*Activity*
In the data that follows, count each line with the string "ScrollController"; the reply is the number only.

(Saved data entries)
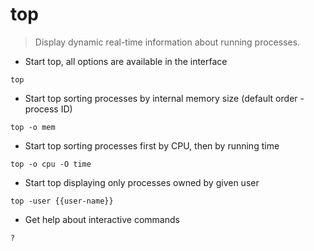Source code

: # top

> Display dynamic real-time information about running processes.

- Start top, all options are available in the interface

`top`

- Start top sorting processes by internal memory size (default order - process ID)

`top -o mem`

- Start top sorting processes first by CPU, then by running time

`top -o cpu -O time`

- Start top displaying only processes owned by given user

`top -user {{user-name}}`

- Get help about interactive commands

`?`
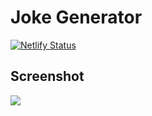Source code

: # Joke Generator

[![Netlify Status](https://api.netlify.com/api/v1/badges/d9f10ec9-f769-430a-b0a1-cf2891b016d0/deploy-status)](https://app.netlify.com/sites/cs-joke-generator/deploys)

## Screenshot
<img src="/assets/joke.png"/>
* * *
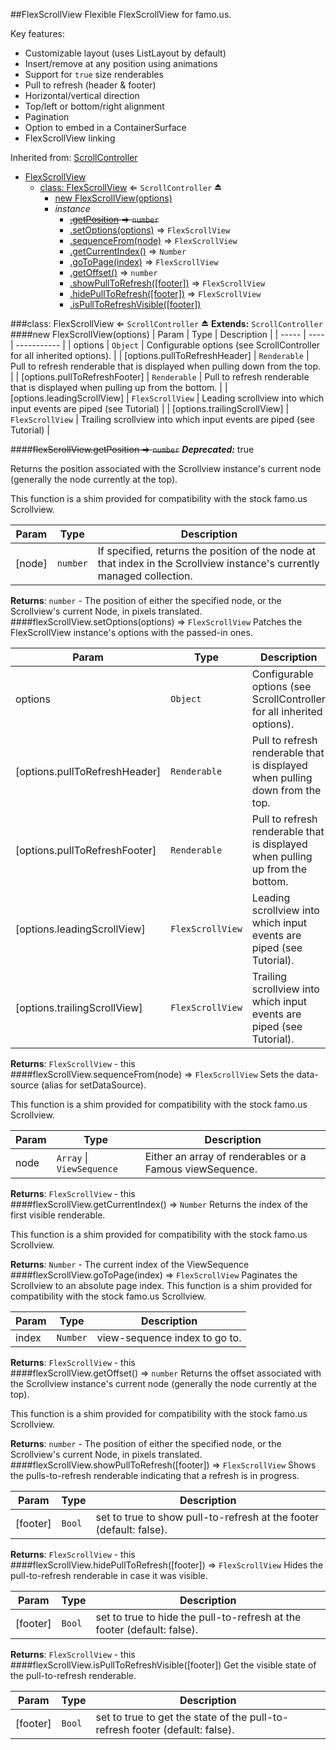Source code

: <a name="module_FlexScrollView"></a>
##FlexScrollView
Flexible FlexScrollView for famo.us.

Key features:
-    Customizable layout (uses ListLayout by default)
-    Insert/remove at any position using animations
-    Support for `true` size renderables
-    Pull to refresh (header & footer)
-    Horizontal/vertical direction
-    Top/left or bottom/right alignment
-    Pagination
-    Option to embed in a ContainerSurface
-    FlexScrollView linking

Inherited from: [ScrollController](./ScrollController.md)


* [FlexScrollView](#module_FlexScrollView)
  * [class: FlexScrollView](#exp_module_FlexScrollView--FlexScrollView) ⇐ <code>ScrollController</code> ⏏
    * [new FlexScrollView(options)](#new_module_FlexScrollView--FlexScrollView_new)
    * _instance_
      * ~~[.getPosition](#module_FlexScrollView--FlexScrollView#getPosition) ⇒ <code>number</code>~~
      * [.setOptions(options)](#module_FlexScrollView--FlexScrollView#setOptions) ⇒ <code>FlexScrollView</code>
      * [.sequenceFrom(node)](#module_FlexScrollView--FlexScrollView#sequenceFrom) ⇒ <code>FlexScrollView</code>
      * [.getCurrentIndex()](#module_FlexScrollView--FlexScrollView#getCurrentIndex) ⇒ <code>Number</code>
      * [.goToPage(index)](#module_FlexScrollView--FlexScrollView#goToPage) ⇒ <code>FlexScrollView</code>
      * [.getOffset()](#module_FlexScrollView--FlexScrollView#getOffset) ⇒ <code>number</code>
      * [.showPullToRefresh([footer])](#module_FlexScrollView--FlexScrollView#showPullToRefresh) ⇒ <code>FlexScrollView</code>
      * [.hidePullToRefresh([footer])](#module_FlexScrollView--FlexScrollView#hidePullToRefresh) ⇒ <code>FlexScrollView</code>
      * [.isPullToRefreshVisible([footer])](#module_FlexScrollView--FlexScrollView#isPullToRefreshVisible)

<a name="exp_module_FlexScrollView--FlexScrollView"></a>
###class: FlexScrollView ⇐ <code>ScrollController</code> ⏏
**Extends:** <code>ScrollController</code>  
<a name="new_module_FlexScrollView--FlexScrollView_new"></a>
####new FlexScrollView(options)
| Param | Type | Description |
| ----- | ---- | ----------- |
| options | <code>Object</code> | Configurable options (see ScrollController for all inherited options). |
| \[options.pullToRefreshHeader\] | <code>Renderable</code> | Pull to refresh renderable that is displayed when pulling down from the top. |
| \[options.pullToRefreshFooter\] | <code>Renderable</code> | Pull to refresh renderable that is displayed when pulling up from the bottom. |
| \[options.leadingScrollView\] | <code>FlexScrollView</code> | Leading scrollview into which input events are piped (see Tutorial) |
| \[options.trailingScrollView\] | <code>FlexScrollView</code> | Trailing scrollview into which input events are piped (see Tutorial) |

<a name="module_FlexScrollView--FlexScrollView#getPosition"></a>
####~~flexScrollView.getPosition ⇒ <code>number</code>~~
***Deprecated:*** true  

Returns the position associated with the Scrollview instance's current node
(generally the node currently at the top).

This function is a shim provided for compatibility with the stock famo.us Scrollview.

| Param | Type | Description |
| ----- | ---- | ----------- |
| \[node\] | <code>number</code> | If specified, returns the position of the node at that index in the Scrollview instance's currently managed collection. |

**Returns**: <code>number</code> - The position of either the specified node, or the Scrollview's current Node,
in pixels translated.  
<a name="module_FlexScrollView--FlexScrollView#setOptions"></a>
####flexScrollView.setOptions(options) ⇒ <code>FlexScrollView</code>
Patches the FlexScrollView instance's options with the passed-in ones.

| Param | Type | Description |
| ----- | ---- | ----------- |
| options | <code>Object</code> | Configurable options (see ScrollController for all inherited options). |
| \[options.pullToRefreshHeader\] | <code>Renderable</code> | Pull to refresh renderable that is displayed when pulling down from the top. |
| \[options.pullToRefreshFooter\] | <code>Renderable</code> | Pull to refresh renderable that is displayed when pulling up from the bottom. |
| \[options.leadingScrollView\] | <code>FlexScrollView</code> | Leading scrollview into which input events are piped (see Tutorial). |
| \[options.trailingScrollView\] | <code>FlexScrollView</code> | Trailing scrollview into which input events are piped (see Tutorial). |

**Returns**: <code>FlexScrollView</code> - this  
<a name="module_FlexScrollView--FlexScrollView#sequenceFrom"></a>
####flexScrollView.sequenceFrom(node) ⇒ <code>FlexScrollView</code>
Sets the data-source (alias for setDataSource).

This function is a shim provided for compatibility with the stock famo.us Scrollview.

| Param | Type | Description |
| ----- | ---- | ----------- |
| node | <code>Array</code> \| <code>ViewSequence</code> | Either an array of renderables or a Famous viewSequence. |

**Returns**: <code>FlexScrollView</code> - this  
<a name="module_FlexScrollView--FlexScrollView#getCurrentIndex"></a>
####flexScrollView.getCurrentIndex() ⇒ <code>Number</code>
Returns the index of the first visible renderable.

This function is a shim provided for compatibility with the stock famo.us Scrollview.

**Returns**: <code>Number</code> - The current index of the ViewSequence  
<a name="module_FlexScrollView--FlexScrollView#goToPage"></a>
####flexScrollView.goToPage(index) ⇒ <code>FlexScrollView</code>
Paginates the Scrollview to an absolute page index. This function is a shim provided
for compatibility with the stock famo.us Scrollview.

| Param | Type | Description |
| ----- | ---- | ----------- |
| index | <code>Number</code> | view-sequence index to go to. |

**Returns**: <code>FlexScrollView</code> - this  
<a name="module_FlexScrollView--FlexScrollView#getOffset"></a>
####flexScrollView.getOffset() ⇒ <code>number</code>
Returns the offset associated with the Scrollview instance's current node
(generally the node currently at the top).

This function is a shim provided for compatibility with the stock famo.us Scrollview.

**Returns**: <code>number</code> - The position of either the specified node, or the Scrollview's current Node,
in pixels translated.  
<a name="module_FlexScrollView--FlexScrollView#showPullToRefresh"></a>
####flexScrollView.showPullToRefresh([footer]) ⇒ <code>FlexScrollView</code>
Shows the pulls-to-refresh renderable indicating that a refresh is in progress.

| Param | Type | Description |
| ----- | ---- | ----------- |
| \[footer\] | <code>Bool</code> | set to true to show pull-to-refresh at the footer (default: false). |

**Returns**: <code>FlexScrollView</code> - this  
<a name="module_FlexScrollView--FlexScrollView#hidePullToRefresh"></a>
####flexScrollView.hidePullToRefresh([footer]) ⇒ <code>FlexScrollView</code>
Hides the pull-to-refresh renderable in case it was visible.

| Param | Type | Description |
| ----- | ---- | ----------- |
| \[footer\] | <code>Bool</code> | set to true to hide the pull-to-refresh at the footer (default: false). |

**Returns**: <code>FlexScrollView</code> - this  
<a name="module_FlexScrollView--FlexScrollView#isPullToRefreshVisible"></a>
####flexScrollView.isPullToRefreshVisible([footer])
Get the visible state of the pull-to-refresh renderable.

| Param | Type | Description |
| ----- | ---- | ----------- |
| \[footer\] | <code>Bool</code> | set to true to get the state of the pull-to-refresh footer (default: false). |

*Finished exercise*
6